■ TASK TO CARRY OUT: In the listing below, find every line with the string "допомогою" and pull it out.

■ PROVIDED DATA:

-- Opening Marker --

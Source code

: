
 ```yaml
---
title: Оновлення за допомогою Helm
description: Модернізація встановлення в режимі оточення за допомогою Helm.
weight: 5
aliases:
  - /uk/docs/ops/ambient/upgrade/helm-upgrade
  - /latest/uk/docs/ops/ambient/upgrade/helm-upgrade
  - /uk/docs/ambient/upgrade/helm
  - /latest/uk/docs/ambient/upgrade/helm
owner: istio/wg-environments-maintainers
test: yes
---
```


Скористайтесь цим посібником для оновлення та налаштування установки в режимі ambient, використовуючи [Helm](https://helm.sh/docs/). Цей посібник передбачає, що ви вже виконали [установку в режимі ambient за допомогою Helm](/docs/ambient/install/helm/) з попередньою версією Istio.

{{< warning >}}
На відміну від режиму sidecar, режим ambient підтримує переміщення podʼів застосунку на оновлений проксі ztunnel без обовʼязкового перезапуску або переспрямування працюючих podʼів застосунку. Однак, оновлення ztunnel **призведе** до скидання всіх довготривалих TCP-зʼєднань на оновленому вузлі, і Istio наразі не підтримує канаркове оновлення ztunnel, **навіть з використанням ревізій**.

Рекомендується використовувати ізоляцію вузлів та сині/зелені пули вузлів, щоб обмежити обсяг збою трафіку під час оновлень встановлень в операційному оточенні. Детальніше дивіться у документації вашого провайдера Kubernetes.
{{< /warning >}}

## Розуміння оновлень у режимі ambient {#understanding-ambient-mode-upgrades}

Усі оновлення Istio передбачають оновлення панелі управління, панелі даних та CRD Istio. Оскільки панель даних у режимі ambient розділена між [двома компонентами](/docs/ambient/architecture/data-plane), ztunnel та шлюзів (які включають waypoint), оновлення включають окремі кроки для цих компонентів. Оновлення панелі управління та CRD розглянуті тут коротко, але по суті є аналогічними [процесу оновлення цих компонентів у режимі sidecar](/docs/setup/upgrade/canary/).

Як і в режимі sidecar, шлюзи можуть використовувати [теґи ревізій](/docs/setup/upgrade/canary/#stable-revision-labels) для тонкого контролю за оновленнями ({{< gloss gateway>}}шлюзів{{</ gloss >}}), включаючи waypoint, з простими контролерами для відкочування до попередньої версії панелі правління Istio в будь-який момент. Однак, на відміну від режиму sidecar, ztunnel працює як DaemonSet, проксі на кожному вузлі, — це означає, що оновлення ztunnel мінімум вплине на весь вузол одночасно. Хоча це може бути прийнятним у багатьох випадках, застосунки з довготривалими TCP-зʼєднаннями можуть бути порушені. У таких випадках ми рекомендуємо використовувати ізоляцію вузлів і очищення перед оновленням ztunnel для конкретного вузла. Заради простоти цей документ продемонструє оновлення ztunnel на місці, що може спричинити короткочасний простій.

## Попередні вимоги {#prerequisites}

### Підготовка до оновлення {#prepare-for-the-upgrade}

-- Closing Marker --

■ ANSWER SECTION:
title: Оновлення за допомогою Helm
description: Модернізація встановлення в режимі оточення за допомогою Helm.
Скористайтесь цим посібником для оновлення та налаштування установки в режимі ambient, використовуючи [Helm](https://helm.sh/docs/). Цей посібник передбачає, що ви вже виконали [установку в режимі ambient за допомогою Helm](/docs/ambient/install/helm/) з попередньою версією Istio.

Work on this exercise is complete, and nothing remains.